__Required action__
Word for word, return the lines from the start of the entries below through the line that has "随着移动互联网的快速发展，越".

__Source material__
◇ ◇ ◇ ◇ ◇ ◇ ◇

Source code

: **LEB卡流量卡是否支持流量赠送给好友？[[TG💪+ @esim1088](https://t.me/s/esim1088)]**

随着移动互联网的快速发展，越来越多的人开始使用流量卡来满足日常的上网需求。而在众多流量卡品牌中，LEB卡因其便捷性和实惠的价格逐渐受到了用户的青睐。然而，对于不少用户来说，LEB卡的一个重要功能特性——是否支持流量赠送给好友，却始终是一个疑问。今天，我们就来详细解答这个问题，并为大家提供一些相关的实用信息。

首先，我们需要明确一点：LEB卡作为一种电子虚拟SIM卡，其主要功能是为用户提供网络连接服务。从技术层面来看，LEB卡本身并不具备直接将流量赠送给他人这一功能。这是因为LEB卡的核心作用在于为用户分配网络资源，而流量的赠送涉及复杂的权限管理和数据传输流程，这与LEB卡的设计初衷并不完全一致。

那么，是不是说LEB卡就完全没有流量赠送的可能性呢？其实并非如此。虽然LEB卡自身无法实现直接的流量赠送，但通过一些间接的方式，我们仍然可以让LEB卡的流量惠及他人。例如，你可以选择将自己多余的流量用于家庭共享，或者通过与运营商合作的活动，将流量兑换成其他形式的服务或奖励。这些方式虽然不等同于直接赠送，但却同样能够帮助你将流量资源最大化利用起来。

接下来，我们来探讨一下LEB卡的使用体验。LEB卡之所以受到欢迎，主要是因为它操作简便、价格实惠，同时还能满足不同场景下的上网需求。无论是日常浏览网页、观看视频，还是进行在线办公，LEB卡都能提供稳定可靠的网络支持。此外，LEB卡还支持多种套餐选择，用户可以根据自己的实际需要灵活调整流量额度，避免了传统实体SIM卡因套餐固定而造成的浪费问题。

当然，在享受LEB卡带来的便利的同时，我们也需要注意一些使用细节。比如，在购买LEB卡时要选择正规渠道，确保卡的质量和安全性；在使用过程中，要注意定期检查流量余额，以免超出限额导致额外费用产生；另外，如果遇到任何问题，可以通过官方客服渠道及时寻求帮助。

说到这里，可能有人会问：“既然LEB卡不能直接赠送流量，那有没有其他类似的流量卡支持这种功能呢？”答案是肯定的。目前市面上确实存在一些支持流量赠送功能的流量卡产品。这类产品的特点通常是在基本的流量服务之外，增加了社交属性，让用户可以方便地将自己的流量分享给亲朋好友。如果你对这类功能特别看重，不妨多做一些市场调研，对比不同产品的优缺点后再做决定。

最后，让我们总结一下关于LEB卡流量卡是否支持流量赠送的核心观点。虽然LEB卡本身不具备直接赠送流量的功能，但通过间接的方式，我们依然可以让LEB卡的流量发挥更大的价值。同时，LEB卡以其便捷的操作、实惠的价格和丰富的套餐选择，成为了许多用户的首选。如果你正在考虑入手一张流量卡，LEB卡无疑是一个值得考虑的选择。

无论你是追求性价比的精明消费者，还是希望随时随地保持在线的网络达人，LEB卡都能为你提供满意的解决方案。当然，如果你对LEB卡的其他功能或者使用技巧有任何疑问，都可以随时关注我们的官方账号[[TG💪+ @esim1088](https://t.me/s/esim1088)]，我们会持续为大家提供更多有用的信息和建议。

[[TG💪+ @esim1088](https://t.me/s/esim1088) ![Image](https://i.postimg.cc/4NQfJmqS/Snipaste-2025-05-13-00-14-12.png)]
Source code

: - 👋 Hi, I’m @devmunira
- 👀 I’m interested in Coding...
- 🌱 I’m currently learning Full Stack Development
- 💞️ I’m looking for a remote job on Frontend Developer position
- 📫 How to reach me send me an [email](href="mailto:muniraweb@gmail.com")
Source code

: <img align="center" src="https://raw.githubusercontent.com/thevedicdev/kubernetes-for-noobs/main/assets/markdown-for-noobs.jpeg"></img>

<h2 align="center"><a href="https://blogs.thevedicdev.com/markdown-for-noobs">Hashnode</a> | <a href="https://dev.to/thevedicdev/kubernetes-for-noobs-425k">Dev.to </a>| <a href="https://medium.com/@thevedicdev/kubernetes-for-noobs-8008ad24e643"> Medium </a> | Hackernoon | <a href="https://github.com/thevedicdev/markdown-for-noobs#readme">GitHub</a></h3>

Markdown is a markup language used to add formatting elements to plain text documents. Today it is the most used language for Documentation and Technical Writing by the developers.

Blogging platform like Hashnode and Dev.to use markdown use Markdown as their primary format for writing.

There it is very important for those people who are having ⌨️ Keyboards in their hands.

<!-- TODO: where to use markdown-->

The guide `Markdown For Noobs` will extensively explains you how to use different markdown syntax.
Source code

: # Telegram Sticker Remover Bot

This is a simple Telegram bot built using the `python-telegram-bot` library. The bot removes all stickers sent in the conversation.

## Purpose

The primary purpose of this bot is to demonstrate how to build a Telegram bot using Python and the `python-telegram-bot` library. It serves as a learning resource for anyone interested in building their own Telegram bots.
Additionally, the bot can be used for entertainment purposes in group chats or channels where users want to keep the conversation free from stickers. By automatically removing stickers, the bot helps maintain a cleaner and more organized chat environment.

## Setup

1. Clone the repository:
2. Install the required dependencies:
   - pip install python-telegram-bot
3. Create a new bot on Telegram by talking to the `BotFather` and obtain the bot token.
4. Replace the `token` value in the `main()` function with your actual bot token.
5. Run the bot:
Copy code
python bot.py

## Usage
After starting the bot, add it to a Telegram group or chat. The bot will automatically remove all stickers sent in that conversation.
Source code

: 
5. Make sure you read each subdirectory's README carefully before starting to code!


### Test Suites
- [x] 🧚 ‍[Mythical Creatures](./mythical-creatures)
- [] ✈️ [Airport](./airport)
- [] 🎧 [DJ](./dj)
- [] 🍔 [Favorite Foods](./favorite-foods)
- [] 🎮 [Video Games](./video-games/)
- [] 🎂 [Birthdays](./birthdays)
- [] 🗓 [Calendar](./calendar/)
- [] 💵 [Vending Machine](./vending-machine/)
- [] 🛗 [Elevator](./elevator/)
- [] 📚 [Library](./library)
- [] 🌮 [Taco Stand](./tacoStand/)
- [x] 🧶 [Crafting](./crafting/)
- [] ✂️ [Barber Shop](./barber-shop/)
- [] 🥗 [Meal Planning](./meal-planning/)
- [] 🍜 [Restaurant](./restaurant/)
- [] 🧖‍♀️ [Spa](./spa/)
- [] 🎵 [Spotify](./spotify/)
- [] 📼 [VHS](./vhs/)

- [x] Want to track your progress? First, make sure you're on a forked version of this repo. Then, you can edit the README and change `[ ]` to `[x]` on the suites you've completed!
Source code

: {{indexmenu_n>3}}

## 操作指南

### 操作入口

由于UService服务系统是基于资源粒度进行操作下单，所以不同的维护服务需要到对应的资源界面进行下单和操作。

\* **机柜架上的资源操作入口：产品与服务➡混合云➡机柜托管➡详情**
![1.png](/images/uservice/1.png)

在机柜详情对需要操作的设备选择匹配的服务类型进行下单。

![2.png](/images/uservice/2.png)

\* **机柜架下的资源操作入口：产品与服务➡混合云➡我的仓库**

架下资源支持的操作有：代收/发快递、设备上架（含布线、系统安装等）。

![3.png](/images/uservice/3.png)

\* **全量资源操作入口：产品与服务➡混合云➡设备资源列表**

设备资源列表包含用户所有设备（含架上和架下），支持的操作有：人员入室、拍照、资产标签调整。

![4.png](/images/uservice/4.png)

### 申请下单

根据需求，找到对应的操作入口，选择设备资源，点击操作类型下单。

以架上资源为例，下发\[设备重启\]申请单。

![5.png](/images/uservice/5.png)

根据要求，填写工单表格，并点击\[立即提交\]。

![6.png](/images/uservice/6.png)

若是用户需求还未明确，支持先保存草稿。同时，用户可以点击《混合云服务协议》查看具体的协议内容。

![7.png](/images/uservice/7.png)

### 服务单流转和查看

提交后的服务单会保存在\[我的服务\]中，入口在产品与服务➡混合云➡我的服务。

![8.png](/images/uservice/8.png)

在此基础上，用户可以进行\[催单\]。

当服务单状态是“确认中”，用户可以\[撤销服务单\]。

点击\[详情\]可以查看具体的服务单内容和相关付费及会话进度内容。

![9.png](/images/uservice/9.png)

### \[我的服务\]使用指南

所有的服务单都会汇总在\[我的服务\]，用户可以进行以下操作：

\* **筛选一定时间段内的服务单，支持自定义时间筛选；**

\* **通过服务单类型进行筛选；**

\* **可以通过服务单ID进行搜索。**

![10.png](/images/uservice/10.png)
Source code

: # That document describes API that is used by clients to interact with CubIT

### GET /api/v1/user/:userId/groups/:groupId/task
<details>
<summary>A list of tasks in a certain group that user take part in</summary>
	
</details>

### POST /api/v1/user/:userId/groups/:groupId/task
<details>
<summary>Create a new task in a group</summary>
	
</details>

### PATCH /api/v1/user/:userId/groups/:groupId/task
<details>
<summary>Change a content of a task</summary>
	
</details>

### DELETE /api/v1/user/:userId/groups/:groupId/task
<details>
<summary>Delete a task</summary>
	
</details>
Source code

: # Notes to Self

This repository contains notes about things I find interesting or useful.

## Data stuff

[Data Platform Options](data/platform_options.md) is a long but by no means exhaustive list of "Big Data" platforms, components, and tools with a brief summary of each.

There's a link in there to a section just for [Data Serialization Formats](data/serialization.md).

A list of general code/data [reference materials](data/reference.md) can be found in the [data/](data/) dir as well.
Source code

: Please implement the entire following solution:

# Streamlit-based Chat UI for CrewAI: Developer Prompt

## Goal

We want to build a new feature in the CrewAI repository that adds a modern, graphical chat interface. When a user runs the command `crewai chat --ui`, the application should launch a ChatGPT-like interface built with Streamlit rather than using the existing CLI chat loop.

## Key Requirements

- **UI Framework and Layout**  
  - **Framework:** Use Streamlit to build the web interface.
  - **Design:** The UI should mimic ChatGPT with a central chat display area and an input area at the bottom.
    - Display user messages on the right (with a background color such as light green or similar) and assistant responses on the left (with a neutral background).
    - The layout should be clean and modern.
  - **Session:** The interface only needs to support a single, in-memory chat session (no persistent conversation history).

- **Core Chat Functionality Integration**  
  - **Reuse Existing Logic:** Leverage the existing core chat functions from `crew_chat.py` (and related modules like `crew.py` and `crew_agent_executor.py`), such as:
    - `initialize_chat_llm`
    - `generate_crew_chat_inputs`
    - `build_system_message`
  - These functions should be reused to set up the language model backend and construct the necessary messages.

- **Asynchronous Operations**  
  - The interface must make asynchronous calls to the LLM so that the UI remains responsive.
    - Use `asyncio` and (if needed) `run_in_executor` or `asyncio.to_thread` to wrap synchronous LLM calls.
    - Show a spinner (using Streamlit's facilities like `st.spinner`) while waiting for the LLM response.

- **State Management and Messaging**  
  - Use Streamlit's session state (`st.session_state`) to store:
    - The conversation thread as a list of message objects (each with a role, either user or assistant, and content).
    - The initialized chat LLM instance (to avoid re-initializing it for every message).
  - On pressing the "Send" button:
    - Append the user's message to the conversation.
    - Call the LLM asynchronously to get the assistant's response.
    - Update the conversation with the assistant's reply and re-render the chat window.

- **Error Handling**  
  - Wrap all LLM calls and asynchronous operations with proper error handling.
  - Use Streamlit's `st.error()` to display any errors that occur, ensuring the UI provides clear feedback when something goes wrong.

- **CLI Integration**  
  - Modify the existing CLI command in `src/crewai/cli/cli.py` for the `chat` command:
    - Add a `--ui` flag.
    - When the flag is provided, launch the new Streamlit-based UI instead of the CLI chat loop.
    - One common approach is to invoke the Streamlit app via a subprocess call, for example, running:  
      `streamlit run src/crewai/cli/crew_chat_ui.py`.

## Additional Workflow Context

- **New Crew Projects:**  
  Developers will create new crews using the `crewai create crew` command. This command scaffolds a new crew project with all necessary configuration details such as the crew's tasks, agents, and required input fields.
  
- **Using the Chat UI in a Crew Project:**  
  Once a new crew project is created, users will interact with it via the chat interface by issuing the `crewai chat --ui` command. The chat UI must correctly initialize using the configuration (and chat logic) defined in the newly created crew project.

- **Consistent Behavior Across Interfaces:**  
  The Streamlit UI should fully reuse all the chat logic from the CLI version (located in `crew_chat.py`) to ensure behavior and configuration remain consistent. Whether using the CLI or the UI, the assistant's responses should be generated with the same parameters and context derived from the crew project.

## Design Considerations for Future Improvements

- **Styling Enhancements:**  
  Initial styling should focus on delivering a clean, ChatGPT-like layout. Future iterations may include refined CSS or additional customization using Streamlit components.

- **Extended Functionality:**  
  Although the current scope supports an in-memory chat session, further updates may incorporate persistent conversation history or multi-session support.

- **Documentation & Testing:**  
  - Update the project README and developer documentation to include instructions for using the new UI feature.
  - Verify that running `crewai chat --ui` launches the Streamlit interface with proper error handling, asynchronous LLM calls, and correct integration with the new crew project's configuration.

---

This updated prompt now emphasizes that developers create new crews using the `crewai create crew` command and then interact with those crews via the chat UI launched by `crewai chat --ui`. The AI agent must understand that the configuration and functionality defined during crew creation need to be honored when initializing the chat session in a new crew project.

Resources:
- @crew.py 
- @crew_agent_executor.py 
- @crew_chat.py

◇ ◇ ◇ ◇ ◇ ◇ ◇

__Output for this task__
Source code

: **LEB卡流量卡是否支持流量赠送给好友？[[TG💪+ @esim1088](https://t.me/s/esim1088)]**

随着移动互联网的快速发展，越来越多的人开始使用流量卡来满足日常的上网需求。而在众多流量卡品牌中，LEB卡因其便捷性和实惠的价格逐渐受到了用户的青睐。然而，对于不少用户来说，LEB卡的一个重要功能特性——是否支持流量赠送给好友，却始终是一个疑问。今天，我们就来详细解答这个问题，并为大家提供一些相关的实用信息。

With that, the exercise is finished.